**TASK DESCRIPTION:** Quote every line from the top of the listing down to and including the line that contains "run twice with".

#####

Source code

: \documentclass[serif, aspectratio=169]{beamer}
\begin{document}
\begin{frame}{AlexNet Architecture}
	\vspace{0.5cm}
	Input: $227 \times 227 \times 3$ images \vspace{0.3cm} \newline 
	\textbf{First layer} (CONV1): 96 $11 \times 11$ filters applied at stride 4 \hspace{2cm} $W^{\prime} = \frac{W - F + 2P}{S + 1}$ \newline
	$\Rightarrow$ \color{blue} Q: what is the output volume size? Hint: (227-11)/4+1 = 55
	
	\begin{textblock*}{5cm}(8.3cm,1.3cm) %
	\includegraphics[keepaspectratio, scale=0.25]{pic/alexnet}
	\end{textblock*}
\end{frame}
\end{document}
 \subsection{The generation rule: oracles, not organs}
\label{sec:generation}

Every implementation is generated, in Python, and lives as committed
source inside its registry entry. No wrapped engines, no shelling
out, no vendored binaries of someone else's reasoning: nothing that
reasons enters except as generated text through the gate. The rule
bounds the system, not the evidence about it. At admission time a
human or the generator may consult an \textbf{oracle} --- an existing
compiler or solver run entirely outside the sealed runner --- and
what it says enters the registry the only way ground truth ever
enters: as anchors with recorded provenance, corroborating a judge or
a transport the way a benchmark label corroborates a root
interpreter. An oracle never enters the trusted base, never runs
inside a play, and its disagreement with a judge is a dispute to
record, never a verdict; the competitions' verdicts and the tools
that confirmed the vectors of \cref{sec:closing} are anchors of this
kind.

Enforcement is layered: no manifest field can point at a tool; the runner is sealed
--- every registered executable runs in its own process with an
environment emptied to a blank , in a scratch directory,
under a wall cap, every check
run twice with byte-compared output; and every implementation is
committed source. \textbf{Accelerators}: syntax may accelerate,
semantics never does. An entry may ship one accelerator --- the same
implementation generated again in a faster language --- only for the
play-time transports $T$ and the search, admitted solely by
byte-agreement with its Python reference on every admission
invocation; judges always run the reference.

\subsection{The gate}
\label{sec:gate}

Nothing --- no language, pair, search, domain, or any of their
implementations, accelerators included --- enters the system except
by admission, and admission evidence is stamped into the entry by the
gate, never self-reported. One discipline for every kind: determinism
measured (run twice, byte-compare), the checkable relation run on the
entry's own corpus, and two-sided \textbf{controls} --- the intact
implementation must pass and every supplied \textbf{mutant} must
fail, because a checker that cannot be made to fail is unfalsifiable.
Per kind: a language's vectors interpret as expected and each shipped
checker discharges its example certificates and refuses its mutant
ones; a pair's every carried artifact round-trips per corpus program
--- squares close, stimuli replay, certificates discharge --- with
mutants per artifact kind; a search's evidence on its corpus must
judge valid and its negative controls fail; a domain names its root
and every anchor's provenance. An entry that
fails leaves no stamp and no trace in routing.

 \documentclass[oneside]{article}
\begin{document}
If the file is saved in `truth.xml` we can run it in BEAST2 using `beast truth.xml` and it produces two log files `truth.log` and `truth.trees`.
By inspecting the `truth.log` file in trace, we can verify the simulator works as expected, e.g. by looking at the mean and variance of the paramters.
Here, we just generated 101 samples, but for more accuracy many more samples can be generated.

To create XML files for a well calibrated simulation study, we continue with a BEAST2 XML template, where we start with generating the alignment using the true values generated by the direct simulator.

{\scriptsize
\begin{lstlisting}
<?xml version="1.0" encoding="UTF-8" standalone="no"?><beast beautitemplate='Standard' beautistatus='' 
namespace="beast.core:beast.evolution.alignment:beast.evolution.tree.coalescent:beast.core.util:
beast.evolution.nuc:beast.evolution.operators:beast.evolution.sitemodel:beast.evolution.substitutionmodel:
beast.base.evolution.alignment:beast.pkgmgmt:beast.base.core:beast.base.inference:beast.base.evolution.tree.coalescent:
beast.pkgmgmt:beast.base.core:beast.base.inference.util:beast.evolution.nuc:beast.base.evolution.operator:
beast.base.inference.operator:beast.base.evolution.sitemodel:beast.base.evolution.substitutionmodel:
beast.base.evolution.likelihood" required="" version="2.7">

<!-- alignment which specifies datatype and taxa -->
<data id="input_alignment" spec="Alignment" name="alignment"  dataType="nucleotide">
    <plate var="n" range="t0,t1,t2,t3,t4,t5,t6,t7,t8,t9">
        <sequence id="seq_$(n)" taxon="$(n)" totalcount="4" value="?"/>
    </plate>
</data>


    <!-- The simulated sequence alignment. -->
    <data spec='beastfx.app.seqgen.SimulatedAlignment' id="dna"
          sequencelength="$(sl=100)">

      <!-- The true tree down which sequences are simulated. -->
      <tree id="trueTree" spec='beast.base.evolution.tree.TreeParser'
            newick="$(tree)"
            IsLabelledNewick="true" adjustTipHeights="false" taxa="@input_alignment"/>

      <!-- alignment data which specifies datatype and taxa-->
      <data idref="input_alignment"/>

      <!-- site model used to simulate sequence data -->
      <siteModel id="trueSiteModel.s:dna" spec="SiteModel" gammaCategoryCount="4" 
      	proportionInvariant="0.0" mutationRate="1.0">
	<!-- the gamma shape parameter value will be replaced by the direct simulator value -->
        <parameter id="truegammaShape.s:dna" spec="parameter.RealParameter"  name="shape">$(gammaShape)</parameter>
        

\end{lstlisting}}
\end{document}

#####

**OUTPUT FOR THIS TASK:**
Source code

: \documentclass[serif, aspectratio=169]{beamer}
\begin{document}
\begin{frame}{AlexNet Architecture}
	\vspace{0.5cm}
	Input: $227 \times 227 \times 3$ images \vspace{0.3cm} \newline 
	\textbf{First layer} (CONV1): 96 $11 \times 11$ filters applied at stride 4 \hspace{2cm} $W^{\prime} = \frac{W - F + 2P}{S + 1}$ \newline
	$\Rightarrow$ \color{blue} Q: what is the output volume size? Hint: (227-11)/4+1 = 55
	
	\begin{textblock*}{5cm}(8.3cm,1.3cm) %
	\includegraphics[keepaspectratio, scale=0.25]{pic/alexnet}
	\end{textblock*}
\end{frame}
\end{document}
 \subsection{The generation rule: oracles, not organs}
\label{sec:generation}

Every implementation is generated, in Python, and lives as committed
source inside its registry entry. No wrapped engines, no shelling
out, no vendored binaries of someone else's reasoning: nothing that
reasons enters except as generated text through the gate. The rule
bounds the system, not the evidence about it. At admission time a
human or the generator may consult an \textbf{oracle} --- an existing
compiler or solver run entirely outside the sealed runner --- and
what it says enters the registry the only way ground truth ever
enters: as anchors with recorded provenance, corroborating a judge or
a transport the way a benchmark label corroborates a root
interpreter. An oracle never enters the trusted base, never runs
inside a play, and its disagreement with a judge is a dispute to
record, never a verdict; the competitions' verdicts and the tools
that confirmed the vectors of \cref{sec:closing} are anchors of this
kind.

Enforcement is layered: no manifest field can point at a tool; the runner is sealed
--- every registered executable runs in its own process with an
environment emptied to a blank , in a scratch directory,
under a wall cap, every check
run twice with byte-compared output; and every implementation is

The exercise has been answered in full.